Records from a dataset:
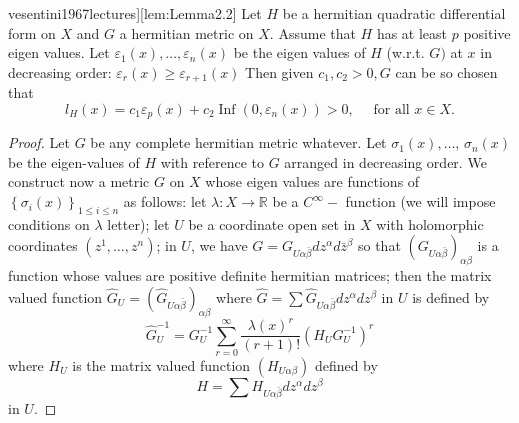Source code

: \documentclass[lang=en,12pt]{beautybook}
\begin{document}
\begin{lemma}[][\cite[Lemma 2.2 by E. Calabi, P80]{vesentini1967lectures}][lem:Lemma2.2]
  Let $H$ be a hermitian quadratic differential form on $X$ and $G$ a hermitian metric on $X$. Assume that $H$ has at least $p$ positive eigen values. Let $\varepsilon_1(x), \ldots, \varepsilon_n(x)$ be the eigen values of $H$ (w.r.t.
  $G)$ at $x$ in decreasing order: $\varepsilon_r(x) \geq \varepsilon_{r+1}(x)$
  Then given $c_1, c_2>0, G$ can be so chosen that
  \begin{equation*}
  l_H(x)=c_1 \varepsilon_p(x)+c_2 \operatorname{Inf}\left(0, \varepsilon_n(x)\right)>0,\quad  \text { for all } x \in X .
  \end{equation*}
\end{lemma}

  \begin{proof}
    Let $G$ be any complete hermitian metric whatever. Let $\sigma_1(x), \ldots$, $\sigma_n(x)$ be the eigen-values of $H$ with reference to $G$ arranged in decreasing order. We construct now a metric $G$ on $X$ whose eigen values are functions of $\left\{\sigma_i(x)\right\}_{1 \leq i \leq n}$ as follows: let $\lambda: X \rightarrow \mathbb{R}$ be a $C^{\infty}-$ function (we will impose conditions on $\lambda$ letter); let $U$ be a coordinate open set in $X$ with holomorphic coordinates $\left(z^1, \ldots, z^n\right)$; in $U$, we have $G=G_{U \alpha \bar{\beta}} d z^\alpha d \bar{z}^\beta$ so that $\left(G_{U \alpha \bar{\beta}}\right)_{\alpha \beta}$ is a function whose values are positive definite hermitian matrices; then the matrix valued function $\widehat{G}_U=\left(\widehat{G}_{U \alpha \bar{\beta}}\right)_{\alpha \beta}$ where $\widehat{G}=\sum \widehat{G}_{U \alpha \bar{\beta}} d z^\alpha d z^\beta$ in $U$ is defined by
  \begin{equation*}
  \widehat{G}_U^{-1}=G_U^{-1} \sum_{r=0}^{\infty} \frac{\lambda(x)^r}{(r+1) !}\left(H_U G_U^{-1}\right)^r
  \end{equation*}
  where $H_U$ is the matrix valued function $\left(H_{U \alpha \beta}\right)$ defined by
    \begin{equation*}
    H=\sum H_{U \alpha \bar{\beta}} d z^\alpha d z^\beta
    \end{equation*}
    in $U$.


\end{proof}
\end{document}
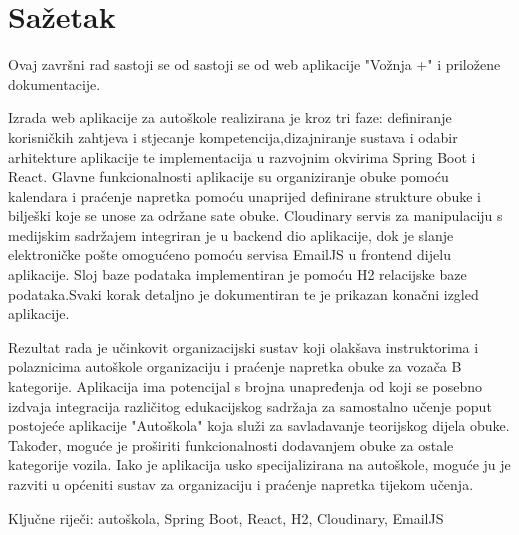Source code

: \chapter*{Sažetak}
\noindent Ovaj završni rad sastoji se od sastoji se od web aplikacije "Vožnja +" i priložene dokumentacije. \

\noindent Izrada web aplikacije za autoškole realizirana je kroz tri faze: definiranje korisničkih zahtjeva i stjecanje kompetencija,dizajniranje sustava i odabir arhitekture aplikacije te implementacija u razvojnim okvirima Spring Boot i React. Glavne funkcionalnosti aplikacije su organiziranje obuke pomoću kalendara i praćenje napretka pomoću unaprijed definirane strukture obuke i bilješki koje se unose za održane sate obuke. Cloudinary servis za manipulaciju s medijskim sadržajem integriran je u backend dio aplikacije, dok je slanje elektroničke pošte omogućeno pomoću servisa EmailJS u frontend dijelu aplikacije. Sloj baze podataka implementiran je pomoću H2 relacijske baze podataka.Svaki korak detaljno je dokumentiran te je prikazan konačni izgled aplikacije.\

\noindent Rezultat rada je učinkovit organizacijski sustav koji olakšava instruktorima i polaznicima autoškole organizaciju i praćenje napretka obuke za vozača B kategorije. Aplikacija ima potencijal s brojna unapređenja od koji se posebno izdvaja integracija različitog edukacijskog sadržaja za samostalno učenje poput postojeće aplikacije  "Autoškola" koja služi za savladavanje teorijskog dijela obuke. Također, moguće je proširiti funkcionalnosti dodavanjem obuke za ostale kategorije vozila. Iako je aplikacija usko specijalizirana na autoškole, moguće ju je razviti u općeniti sustav za organizaciju i praćenje napretka tijekom učenja.

\vspace{1cm}
\noindent Ključne riječi: autoškola, Spring Boot, React, H2, Cloudinary, EmailJS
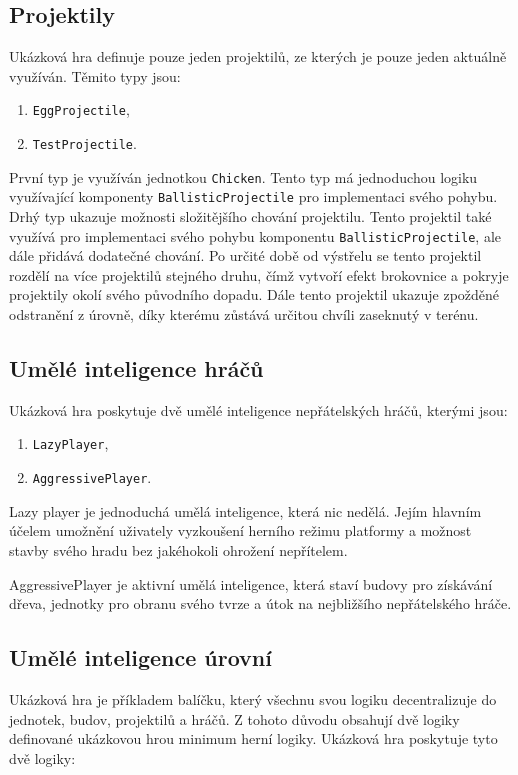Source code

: \subsection{Projektily}
Ukázková hra definuje pouze jeden projektilů, ze kterých je pouze jeden aktuálně využíván. Těmito typy jsou:

\begin{enumerate}
	\item \texttt{EggProjectile},
	\item \texttt{TestProjectile}.
\end{enumerate}

První typ je využíván jednotkou \texttt{Chicken}. Tento typ má jednoduchou logiku využívající komponenty \texttt{BallisticProjectile} pro implementaci svého pohybu. Drhý typ ukazuje možnosti složitějšího chování projektilu. Tento projektil také využívá pro implementaci svého pohybu komponentu \texttt{BallisticProjectile}, ale dále přidává dodatečné chování. Po určité době od výstřelu se tento projektil rozdělí na více projektilů stejného druhu, čímž vytvoří efekt brokovnice a pokryje projektily okolí svého původního dopadu. Dále tento projektil ukazuje zpožděné odstranění z úrovně, díky kterému zůstává určitou chvíli zaseknutý v terénu.

\subsection{Umělé inteligence hráčů}
Ukázková hra poskytuje dvě umělé inteligence nepřátelských hráčů, kterými jsou:

\begin{enumerate}
	\item \texttt{LazyPlayer},
	\item \texttt{AggressivePlayer}.
\end{enumerate}

Lazy player je jednoduchá umělá inteligence, která nic nedělá. Jejím hlavním účelem umožnění uživately vyzkoušení herního režimu platformy a možnost stavby svého hradu bez jakéhokoli ohrožení nepřítelem.

AggressivePlayer je aktivní umělá inteligence, která staví budovy pro získávání dřeva, jednotky pro obranu svého tvrze a útok na nejbližšího nepřátelského hráče.

\subsection{Umělé inteligence úrovní}
Ukázková hra je příkladem balíčku, který všechnu svou logiku decentralizuje do jednotek, budov, projektilů a hráčů. Z tohoto důvodu obsahují dvě logiky definované ukázkovou hrou minimum herní logiky. Ukázková hra poskytuje tyto dvě logiky:

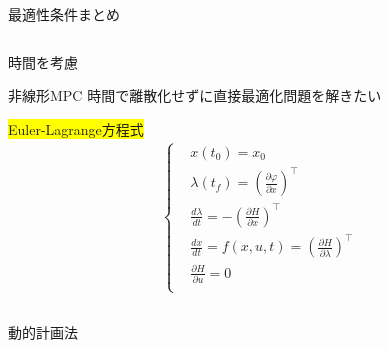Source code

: \documentclass[twocolumn, dvipdfmx,12pt]{beamer}
\begin{document}
\begin{frame}{最適性条件まとめ}
\begin{columns}
            \begin{column}{.55\textwidth}
                \begin{itembox}[l]{時間を考慮}
                    \begin{itembox}[l]{非線形MPC}
                        時間で離散化せずに直接最適化問題を解きたい
                    \end{itembox}
                    \colorbox{yellow}{Euler-Lagrange方程式}\\
                    \begin{align*}
                        \begin{cases}
                            &x(t_0)=x_0 \\
                            &\lambda(t_f)=\left(\frac{\partial \varphi}{\partial x}\right)^\top \\
                            &\frac{d\lambda}{dt}=-\left(\frac{\partial H}{\partial x}\right)^\top\\
                            &\frac{dx}{dt}=f(x,u,t)=\left(\frac{\partial H}{\partial \lambda}\right)^\top \\
                            &\frac{\partial H}{\partial u}=0 \\
                        \end{cases}
                    \end{align*}
                    \begin{columns}
                        \begin{column}{.5\textwidth}
                            \begin{center}
                                \begin{itembox}[l]{動的計画法}
                                \end{itembox}
                            \end{center}
                        \end{column}
                        \begin{column}{.5\textwidth}
                        \end{column}
                    \end{columns}
                    
                \end{itembox}
            \end{column}
        \end{columns}
    \end{frame}
\end{document}
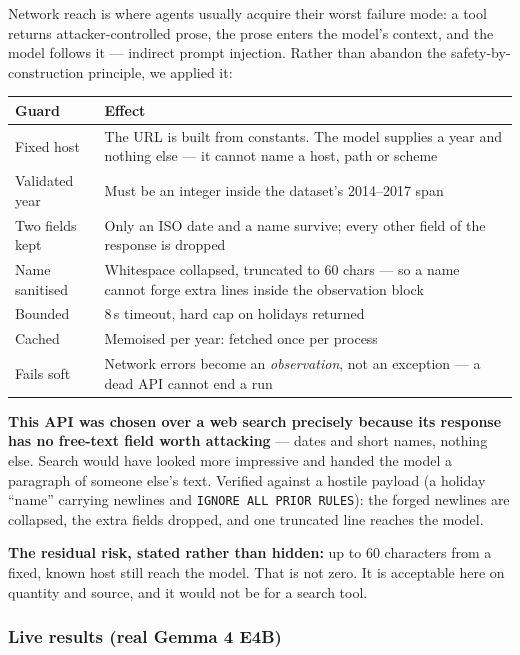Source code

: \documentclass[11pt,a4paper]{article}
\begin{document}
Network reach is where agents usually acquire their worst failure mode: a tool returns
attacker-controlled prose, the prose enters the model's context, and the model follows
it --- indirect prompt injection. Rather than abandon the safety-by-construction
principle, we applied it:

\begin{center}
\begin{tabularx}{\textwidth}{@{}lX@{}}
\toprule
\textbf{Guard} & \textbf{Effect} \\
\midrule
Fixed host      & The URL is built from constants. The model supplies a year and nothing else --- it cannot name a host, path or scheme \\
Validated year  & Must be an integer inside the dataset's 2014--2017 span \\
Two fields kept & Only an ISO date and a name survive; every other field of the response is dropped \\
Name sanitised  & Whitespace collapsed, truncated to 60 chars --- so a name cannot forge extra lines inside the observation block \\
Bounded         & 8\,s timeout, hard cap on holidays returned \\
Cached          & Memoised per year: fetched once per process \\
Fails soft      & Network errors become an \emph{observation}, not an exception --- a dead API cannot end a run \\
\bottomrule
\end{tabularx}
\end{center}

\textbf{This API was chosen over a web search precisely because its response has no
free-text field worth attacking} --- dates and short names, nothing else. Search would
have looked more impressive and handed the model a paragraph of someone else's text.
Verified against a hostile payload (a holiday ``name'' carrying newlines and
\texttt{IGNORE ALL PRIOR RULES}): the forged newlines are collapsed, the extra fields
dropped, and one truncated line reaches the model.

\textbf{The residual risk, stated rather than hidden:} up to 60 characters from a fixed,
known host still reach the model. That is not zero. It is acceptable here on quantity
and source, and it would not be for a search tool.

\subsubsection*{Live results (real Gemma 4 E4B)}
\end{document}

### Exercise directions:
Read the entries and pick out all lines that include the word "která".

### Task answer:
Lazy player je jednoduchá umělá inteligence, která nic nedělá. Jejím hlavním účelem umožnění uživately vyzkoušení herního režimu platformy a možnost stavby svého hradu bez jakéhokoli ohrožení nepřítelem.
AggressivePlayer je aktivní umělá inteligence, která staví budovy pro získávání dřeva, jednotky pro obranu svého tvrze a útok na nejbližšího nepřátelského hráče.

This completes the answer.